There is much to be done, while working on our bathroom last weekend we discovered a rather unpleasant water leak. We hope to have that fixed by this weekend. We need to finish the floors also, and finish the bedroom walls. The rhythm here is changing. I'm struggling to think about how our farm can grow and develop to allow us both to work full time, and be more efficient.

Now that the days are slightly less crammed with field work, we are evaluating the season. The chores are split now between the needs of the farmers (heat, securing up the old house) and prepping the business for winter (preserving, greenhouse work, and poultry).

This leaves little time for flu like colds so it's chicken soup, vitamin C and going to bed with the chickens ( 7:30) last night.

Monday, September 24, 2012

Sour green tomato pickles

From the Ball Canning guide!

5lbs small, firm green tomatoes
1/4 cup canning salt
31/2 cups vinegar
31/2 cups water
6-7 cloves garlic
6-7 bay leaves

Wash and drain tomatoes. Core tomatoes, cut into halves or quarters. Combine salt, vinegar and water is a large sauce pot. Bring to a boil. Pack tomatoes into hot jars, leaving 1/4inch headspace. Add 1 clove garlic, an 1 bay leave to each jar. Ladle hot liquid over tomatoes leaving 1/4 inch headspace. Remove air bubbles and adjust two piece cap. Process 15 min in a boiling water canner.

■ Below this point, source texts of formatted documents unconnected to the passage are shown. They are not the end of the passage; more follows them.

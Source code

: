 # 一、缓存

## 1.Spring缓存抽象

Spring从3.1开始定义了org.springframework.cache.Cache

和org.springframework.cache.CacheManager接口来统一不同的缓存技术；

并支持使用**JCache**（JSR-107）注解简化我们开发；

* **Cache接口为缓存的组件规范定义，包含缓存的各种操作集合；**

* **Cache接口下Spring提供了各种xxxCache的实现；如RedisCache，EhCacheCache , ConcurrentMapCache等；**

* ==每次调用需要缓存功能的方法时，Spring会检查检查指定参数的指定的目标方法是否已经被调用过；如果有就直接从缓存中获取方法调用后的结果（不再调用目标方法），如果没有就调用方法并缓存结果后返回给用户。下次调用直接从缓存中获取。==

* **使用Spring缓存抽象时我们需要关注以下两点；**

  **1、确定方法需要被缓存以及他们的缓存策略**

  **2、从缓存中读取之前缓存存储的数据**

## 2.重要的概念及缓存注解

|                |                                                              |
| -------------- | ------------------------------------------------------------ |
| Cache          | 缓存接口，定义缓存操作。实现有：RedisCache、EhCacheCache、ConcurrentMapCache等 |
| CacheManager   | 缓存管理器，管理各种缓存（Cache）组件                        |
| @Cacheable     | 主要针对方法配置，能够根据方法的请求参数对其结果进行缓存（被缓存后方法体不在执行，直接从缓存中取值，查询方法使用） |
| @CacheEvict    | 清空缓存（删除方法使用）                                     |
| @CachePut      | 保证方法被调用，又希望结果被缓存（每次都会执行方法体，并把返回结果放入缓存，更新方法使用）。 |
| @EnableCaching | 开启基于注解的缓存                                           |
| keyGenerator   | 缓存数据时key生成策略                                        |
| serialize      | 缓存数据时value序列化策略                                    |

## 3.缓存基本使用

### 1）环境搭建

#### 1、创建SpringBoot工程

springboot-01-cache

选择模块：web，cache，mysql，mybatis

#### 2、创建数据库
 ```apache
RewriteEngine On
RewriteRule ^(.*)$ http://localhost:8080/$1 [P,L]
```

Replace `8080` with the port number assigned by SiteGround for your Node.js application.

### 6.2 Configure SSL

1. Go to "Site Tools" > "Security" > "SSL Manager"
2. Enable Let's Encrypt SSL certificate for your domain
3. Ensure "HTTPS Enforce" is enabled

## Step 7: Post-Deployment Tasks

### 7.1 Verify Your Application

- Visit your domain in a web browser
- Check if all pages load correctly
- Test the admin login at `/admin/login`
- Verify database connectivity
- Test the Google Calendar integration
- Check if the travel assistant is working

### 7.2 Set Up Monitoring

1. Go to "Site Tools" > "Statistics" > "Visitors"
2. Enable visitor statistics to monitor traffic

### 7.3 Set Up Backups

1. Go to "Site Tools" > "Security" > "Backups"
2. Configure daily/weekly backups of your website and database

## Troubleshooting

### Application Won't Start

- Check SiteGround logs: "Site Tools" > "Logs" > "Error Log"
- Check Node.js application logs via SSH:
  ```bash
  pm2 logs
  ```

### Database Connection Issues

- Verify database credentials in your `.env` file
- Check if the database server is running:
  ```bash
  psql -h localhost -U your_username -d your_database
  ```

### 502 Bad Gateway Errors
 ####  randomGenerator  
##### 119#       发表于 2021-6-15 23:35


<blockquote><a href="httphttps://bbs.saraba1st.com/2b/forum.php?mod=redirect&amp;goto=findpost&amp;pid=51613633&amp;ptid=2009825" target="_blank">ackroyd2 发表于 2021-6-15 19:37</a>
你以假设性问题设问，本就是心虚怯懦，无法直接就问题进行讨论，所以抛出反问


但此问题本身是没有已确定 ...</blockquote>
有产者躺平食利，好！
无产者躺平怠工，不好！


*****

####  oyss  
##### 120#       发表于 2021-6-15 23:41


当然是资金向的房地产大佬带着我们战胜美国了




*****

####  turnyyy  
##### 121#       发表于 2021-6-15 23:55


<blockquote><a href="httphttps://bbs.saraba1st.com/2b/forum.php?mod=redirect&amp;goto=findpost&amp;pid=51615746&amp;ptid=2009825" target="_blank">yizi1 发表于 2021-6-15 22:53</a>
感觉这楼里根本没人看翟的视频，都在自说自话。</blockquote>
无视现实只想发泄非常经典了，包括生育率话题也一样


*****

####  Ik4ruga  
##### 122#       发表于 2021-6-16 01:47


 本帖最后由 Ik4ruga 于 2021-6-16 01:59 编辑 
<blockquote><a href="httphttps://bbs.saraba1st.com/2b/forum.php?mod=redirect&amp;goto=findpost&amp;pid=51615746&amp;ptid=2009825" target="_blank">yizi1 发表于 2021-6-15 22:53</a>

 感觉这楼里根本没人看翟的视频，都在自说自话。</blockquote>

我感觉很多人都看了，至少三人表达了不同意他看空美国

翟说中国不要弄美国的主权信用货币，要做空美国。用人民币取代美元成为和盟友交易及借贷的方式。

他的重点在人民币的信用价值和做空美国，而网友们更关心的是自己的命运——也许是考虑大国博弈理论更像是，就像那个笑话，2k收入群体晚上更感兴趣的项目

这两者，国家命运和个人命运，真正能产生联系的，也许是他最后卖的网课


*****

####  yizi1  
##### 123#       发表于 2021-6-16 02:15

Tuesday, September 18, 2012

Slow Summer Fade

The rain is pounding down here, and I'm grateful. The summer is leaving her final brush strokes on the sky and field. Despite the intense heat, and the drought- we managed to pull through some amazing vegetables. We've never had a season where it felt like our crops just couldn't even begin to grow, but the last month or so has been rather redeeming. The tomato crop has been one of my favorites- the heirlooms we chose stretched a landscape of flavors. We had some super-sweets, tangy sours, mellow salad slicers and a huge crop of sauce varieties too. The zucchini and summer squash showed up late to party, but they brought their patty pan friends in spades when they arrived. Our brassicas were troopers, marching through the hot sun and keeping us nourished for many more weeks then expected. And oh, the kale! Red Russian kale, our hero- still producing bouquets by the dozen after a season of heavy picking. Stacking the member shares has been an exercise of tetris- the bounty is quickly outgrowing our delivery vehicle.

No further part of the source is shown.